A fifth example: on 04 March this year, the ABC ‘revealed’ that Defence was not accepting delivery of Thales’ Hawkei vehicles due to ‘braking issues’ and fears over soldiers’ safety. In a statement provided to ADM, Defence said: “Army will not accept these vehicles into service until the vehicles are safe to operate.”

Yet over a year earlier, the Australian National Audit Office (ANAO) said Thales had developed a software fix, that administrative controls would prevent the issue from occurring until the fix was rolled out, and that the brakes were ‘no longer a major issue’. Initial Operating Capability was reached on 20 May 2021, and in July 2021 Minister Dutton and Minister Price announced the braking issue was resolved in a press release that is still available online at the time of writing.

So why did Defence contradict itself? With the above pattern of behaviour in mind, ADM asked Defence whether the Hawkei’s route to Final Operational Capability (FOC) will be modified or delayed. Defence acknowledged receipt of the question but never provided an answer.

Hidden agendas

This is not to say that the companies mentioned here are blameless, but there is clear pattern emerging: the current government publicly undermines its own programs.

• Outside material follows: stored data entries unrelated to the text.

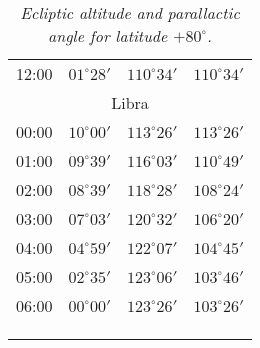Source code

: \begin{table}
\begin{Parallel}{}{}
{{\begin{tabular}{l|lll}
12:00 & $01^\circ 28'$ & $110^\circ 34'$& $110^\circ 34'$ \\
\multicolumn{4}{c}{Libra}\\
00:00 & $10^\circ 00'$ & $113^\circ 26'$& $113^\circ 26'$ \\
01:00 & $09^\circ 39'$ & $116^\circ 03'$& $110^\circ 49'$ \\
02:00 & $08^\circ 39'$ & $118^\circ 28'$& $108^\circ 24'$ \\
03:00 & $07^\circ 03'$ & $120^\circ 32'$& $106^\circ 20'$ \\
04:00 & $04^\circ 59'$ & $122^\circ 07'$& $104^\circ 45'$ \\
05:00 & $02^\circ 35'$ & $123^\circ 06'$& $103^\circ 46'$ \\
06:00 & $00^\circ 00'$ & $123^\circ 26'$& $103^\circ 26'$ \\
\multicolumn{4}{c}{}\\
\multicolumn{4}{c}{}\\
\multicolumn{4}{c}{}\\
\end{tabular}
}}
\end{Parallel}
\caption{\em Ecliptic altitude and parallactic angle for latitude $+80^\circ$.}\label{ltyy}
\end{table}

It remains unclear who exactly is responsible.

In the case of the Tiger ARH, who exactly wanted the Apache badly enough to single out the Tiger for criticism in the White Paper and suppress positive news of the platform until it was politically expedient to replace it?

In the case of the Attack-class, who leaked confidential information about negotiations with Naval Group, and why? 

In the case of the MRH 90, who ordered a very sudden and public grounding of the fleet despite the longstanding use of Army software in question, generating what they must have known would be a suite of negative headlines? Whoever it was certainly laid convenient groundwork for the announcement of the fleet’s replacement shortly afterwards.

In the case of ELSA’s BMS, who leaked news of the withdrawal to the media, and which ‘military insiders’ subsequently made inaccurate public allegations of Israeli spy-craft?

In the case of the Thales Hawkei, who prompted Defence to publicly resurface a ‘braking issue’, which two ministers and an independent body had previously agreed was no longer an issue?

Most recently, a classified engineering assessment critical of the anticipated performance of the Hunter class frigates was leaked to the media, prompting Minister Dutton to say ‘there is no Plan B’ – funnily enough, the same words used about the Attack-class prior to the big reveal of Plan B. Who leaked that assessment to the media, and why?

But all these leaks and political manoeuvres must surely cause us to wonder: how exactly does Australia make defence capability decisions? Is it on the basis of strategic justification and due commercial process? Or is it on the personal preferences of an elite few?